*WORK INSTRUCTIONS*.
Exactly how many lines below mention "which"? Answer with that number alone.

*EXTRACTED RECORDS*.
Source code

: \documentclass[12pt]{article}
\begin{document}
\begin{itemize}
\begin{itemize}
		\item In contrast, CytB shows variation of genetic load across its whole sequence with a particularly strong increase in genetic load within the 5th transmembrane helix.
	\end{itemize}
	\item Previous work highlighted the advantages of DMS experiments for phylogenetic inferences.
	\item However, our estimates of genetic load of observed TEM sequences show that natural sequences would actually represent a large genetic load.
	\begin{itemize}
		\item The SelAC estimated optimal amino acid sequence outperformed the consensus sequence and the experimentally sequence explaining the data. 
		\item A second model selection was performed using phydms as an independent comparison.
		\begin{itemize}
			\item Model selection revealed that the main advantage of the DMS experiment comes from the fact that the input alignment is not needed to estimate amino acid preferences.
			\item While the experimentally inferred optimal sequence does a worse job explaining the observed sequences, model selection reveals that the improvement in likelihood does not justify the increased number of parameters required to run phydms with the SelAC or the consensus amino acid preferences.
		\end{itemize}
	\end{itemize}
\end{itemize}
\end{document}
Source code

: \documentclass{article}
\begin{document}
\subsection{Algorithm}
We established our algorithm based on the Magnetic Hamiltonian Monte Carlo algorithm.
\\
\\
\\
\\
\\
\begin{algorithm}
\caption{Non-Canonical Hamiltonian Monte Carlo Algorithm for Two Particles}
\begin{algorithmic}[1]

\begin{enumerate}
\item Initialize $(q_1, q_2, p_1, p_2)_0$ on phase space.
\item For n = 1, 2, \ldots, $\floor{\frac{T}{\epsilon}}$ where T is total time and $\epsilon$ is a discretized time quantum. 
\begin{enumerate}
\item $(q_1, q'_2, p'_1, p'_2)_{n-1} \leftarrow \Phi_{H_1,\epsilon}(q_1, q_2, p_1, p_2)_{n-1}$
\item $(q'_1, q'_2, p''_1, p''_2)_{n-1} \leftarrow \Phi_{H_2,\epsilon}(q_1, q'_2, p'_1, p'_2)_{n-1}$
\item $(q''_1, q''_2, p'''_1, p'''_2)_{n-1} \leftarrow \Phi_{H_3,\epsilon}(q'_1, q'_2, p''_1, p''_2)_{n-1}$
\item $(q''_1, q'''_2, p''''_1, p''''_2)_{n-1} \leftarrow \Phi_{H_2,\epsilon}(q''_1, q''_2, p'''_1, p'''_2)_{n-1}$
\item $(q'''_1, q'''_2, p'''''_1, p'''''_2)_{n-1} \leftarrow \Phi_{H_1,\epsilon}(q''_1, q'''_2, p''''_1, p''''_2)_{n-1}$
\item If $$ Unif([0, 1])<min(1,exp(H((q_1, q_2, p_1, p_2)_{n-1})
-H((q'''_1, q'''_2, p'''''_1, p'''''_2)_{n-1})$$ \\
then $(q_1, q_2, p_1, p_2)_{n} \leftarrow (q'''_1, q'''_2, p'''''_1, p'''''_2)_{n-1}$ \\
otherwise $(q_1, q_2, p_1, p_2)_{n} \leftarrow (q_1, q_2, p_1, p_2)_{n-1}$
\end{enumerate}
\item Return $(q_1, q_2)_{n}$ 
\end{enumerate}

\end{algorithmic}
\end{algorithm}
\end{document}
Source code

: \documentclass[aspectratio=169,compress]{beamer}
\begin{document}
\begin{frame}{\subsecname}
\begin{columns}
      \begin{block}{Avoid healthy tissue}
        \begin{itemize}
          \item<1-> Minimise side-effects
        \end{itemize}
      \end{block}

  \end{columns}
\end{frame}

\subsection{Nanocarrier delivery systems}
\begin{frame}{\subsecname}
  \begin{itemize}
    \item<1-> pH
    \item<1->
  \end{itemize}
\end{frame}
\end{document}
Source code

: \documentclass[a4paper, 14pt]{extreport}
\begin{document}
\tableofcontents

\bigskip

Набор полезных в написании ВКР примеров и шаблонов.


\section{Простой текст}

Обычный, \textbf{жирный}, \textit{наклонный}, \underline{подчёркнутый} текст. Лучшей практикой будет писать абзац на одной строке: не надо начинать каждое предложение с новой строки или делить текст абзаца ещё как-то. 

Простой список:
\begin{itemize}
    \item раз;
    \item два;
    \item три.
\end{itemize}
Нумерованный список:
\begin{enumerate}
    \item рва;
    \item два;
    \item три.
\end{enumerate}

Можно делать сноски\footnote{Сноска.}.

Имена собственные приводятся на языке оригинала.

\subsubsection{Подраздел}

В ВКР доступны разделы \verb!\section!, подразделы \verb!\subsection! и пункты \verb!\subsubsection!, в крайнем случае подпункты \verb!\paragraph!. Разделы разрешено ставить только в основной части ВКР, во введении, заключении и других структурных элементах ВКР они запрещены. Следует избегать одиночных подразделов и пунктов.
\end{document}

---

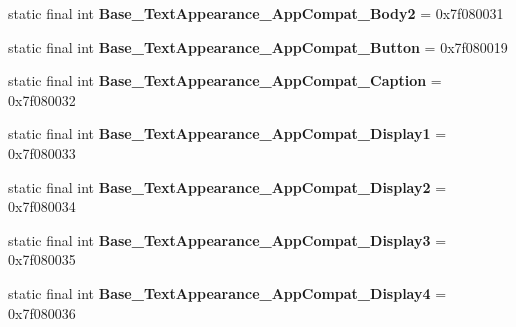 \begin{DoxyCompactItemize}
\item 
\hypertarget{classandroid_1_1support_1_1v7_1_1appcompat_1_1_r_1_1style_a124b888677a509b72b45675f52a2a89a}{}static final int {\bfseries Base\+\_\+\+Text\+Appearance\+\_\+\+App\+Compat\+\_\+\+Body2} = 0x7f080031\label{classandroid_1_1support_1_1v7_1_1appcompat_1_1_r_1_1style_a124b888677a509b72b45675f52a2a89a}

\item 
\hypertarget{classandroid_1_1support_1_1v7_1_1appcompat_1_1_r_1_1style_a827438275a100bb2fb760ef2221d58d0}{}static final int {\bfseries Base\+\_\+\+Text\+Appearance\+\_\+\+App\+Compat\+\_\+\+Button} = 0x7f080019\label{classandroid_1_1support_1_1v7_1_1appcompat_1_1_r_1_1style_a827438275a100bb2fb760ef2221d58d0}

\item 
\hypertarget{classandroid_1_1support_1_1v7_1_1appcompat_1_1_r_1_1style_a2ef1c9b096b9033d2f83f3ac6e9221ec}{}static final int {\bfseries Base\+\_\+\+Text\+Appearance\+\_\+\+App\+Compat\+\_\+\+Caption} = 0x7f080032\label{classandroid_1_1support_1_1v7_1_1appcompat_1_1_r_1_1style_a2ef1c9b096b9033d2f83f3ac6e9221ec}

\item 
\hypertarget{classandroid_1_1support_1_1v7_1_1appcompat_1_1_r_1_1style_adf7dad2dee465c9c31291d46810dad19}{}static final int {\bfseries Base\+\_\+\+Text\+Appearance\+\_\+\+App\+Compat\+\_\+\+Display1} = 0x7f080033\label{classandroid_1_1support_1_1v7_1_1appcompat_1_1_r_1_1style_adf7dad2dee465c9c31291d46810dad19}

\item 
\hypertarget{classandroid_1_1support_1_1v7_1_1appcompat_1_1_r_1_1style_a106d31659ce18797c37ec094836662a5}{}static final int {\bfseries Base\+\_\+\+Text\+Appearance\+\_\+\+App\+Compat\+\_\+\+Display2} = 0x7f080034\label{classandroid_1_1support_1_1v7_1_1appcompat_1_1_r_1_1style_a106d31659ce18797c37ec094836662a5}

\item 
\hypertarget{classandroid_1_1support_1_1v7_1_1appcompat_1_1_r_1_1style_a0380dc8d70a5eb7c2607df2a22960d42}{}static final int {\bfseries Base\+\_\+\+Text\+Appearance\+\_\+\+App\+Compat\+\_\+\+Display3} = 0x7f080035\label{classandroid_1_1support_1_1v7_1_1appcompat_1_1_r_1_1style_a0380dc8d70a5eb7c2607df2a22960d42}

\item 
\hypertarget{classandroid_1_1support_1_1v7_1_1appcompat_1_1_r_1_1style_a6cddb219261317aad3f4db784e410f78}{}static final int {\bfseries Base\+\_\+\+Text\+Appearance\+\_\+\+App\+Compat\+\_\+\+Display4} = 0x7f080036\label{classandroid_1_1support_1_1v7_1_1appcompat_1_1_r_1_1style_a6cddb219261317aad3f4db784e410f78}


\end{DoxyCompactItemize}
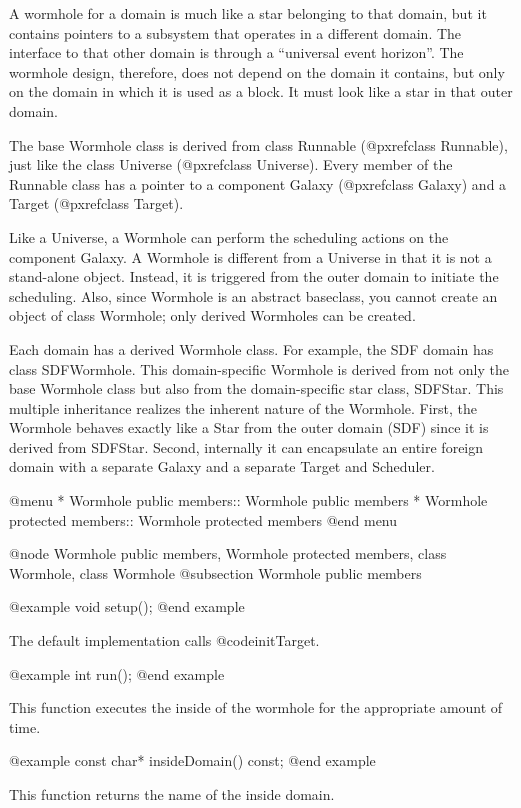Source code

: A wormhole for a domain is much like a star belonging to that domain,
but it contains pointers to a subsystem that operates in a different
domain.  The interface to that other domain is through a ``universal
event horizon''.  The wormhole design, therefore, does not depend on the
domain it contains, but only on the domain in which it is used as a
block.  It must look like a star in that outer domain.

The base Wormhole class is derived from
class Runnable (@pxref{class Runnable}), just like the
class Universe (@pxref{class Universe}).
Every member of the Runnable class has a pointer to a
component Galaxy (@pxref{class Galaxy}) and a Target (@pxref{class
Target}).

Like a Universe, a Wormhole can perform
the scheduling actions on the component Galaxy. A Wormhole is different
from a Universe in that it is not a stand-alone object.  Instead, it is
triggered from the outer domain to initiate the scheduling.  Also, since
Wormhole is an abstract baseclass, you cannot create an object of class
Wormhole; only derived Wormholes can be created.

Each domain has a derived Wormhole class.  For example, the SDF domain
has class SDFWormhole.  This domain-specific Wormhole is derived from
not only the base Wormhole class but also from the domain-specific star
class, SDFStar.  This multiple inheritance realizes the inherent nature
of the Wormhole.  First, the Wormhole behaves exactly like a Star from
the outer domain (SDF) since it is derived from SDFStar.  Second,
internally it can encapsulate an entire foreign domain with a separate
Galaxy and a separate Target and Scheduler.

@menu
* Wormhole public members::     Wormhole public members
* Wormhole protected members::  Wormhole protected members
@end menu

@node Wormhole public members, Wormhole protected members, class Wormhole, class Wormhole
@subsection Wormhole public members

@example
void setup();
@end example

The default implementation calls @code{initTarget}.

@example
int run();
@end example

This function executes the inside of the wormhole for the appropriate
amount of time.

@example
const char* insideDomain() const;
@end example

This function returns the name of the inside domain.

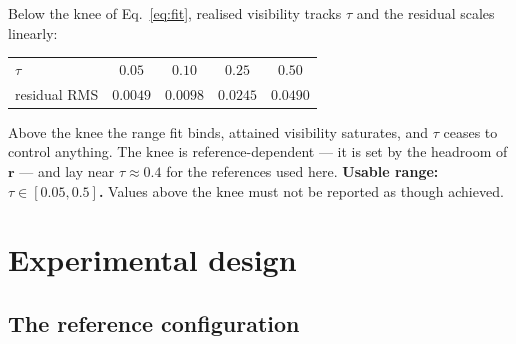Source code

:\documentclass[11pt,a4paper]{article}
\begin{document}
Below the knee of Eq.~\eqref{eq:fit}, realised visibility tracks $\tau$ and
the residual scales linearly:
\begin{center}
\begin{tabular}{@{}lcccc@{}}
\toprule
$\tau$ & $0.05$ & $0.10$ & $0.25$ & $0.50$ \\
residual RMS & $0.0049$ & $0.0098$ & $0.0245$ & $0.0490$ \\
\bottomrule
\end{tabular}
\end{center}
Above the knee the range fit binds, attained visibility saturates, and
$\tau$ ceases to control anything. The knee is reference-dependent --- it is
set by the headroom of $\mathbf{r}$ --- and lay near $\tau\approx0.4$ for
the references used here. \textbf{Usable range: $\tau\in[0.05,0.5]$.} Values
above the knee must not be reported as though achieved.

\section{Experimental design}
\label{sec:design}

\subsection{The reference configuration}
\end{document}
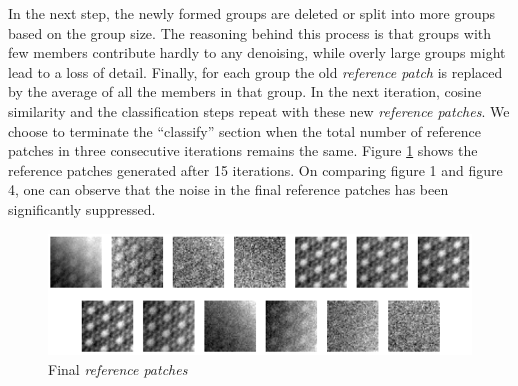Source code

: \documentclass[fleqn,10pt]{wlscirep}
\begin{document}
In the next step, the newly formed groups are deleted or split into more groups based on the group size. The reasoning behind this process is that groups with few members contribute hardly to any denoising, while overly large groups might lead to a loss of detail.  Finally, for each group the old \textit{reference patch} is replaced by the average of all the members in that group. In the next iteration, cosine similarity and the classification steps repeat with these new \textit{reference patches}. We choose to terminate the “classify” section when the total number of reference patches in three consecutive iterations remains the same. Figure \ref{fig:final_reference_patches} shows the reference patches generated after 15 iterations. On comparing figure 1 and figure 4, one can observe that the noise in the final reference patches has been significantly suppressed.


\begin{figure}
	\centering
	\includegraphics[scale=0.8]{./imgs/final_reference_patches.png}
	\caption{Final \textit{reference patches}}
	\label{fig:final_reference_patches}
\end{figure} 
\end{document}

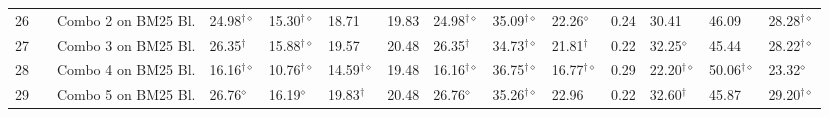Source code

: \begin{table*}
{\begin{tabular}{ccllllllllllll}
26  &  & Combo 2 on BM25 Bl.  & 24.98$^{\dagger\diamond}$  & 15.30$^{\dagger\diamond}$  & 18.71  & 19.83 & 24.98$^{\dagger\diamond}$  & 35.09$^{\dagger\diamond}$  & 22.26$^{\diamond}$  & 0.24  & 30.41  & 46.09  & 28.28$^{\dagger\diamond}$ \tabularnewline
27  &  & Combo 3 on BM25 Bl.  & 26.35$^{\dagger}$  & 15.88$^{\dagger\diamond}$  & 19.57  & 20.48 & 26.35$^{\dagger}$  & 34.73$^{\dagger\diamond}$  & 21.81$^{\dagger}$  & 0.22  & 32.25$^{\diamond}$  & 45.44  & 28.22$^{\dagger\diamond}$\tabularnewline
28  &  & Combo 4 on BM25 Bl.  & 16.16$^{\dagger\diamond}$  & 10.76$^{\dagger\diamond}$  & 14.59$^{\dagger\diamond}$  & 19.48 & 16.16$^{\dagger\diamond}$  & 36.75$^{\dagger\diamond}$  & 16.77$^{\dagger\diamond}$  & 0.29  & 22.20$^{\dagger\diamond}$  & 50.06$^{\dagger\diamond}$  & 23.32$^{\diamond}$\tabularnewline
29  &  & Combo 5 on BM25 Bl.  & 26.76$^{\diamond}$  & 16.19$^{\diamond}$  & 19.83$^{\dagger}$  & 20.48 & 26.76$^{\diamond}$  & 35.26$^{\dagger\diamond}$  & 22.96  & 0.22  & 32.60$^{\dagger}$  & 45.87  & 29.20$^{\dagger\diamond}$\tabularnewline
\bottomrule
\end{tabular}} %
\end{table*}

==

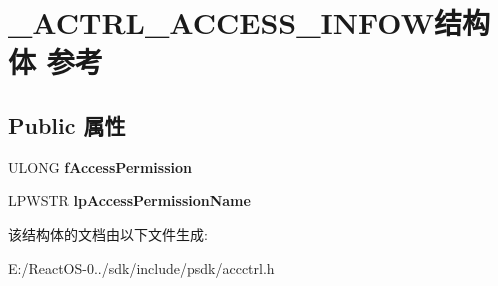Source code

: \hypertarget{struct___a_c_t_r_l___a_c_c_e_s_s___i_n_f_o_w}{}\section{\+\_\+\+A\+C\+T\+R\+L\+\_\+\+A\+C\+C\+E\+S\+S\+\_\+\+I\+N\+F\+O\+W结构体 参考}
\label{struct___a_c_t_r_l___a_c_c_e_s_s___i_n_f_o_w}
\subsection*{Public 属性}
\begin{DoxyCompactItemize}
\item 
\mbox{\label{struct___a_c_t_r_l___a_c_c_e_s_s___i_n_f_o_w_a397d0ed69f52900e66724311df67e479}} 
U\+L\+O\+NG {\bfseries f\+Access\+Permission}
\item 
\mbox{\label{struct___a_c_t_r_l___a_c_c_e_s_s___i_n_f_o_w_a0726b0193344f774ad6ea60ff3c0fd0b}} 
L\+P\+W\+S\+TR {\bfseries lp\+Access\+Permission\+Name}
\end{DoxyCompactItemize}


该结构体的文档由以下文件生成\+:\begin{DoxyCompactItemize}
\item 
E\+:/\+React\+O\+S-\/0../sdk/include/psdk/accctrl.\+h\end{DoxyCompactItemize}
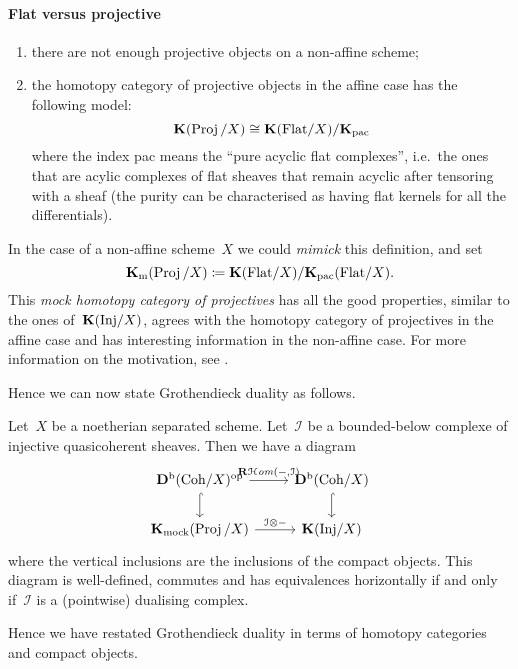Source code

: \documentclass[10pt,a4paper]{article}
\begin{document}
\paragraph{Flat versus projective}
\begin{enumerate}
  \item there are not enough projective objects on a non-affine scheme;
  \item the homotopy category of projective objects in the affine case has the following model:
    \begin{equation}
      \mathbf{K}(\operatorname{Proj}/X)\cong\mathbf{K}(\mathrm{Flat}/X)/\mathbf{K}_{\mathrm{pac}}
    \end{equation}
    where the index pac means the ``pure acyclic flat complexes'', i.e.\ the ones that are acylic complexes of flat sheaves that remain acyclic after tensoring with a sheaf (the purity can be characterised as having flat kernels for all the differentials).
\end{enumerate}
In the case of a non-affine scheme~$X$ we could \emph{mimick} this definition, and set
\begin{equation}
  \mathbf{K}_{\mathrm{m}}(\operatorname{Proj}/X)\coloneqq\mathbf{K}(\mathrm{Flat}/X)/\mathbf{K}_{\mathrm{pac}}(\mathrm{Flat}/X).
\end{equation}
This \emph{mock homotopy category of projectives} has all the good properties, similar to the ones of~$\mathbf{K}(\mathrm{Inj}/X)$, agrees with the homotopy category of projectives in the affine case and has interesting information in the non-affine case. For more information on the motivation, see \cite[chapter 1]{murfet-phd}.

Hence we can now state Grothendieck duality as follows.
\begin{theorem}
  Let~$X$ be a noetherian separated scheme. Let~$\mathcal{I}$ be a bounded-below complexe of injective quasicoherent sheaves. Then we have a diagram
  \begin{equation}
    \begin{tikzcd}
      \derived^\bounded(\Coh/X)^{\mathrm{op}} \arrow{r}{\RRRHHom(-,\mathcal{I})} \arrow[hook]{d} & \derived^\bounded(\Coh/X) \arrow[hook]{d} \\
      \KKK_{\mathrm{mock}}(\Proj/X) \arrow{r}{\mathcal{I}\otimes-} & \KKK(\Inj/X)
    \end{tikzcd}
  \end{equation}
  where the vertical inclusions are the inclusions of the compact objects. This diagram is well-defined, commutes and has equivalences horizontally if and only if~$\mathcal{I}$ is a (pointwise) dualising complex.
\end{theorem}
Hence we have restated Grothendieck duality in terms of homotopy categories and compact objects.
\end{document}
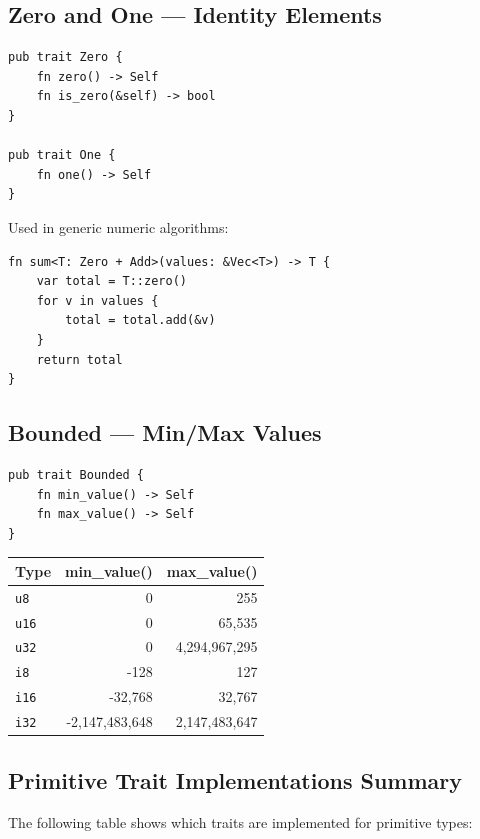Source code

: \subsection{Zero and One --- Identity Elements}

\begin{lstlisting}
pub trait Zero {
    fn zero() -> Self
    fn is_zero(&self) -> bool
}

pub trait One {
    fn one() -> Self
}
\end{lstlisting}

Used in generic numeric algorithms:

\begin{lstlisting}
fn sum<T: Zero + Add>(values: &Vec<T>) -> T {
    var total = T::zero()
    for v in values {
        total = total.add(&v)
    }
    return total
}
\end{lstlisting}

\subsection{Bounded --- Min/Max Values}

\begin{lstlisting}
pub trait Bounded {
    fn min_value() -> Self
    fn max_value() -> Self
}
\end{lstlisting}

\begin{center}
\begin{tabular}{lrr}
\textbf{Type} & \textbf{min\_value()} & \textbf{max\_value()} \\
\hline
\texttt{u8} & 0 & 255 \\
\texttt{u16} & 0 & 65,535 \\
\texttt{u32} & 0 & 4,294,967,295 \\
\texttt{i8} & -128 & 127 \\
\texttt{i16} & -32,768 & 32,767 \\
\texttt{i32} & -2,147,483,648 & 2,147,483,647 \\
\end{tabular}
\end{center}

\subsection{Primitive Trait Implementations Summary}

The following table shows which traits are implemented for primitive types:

*RESPONSE TO THIS TASK*.
2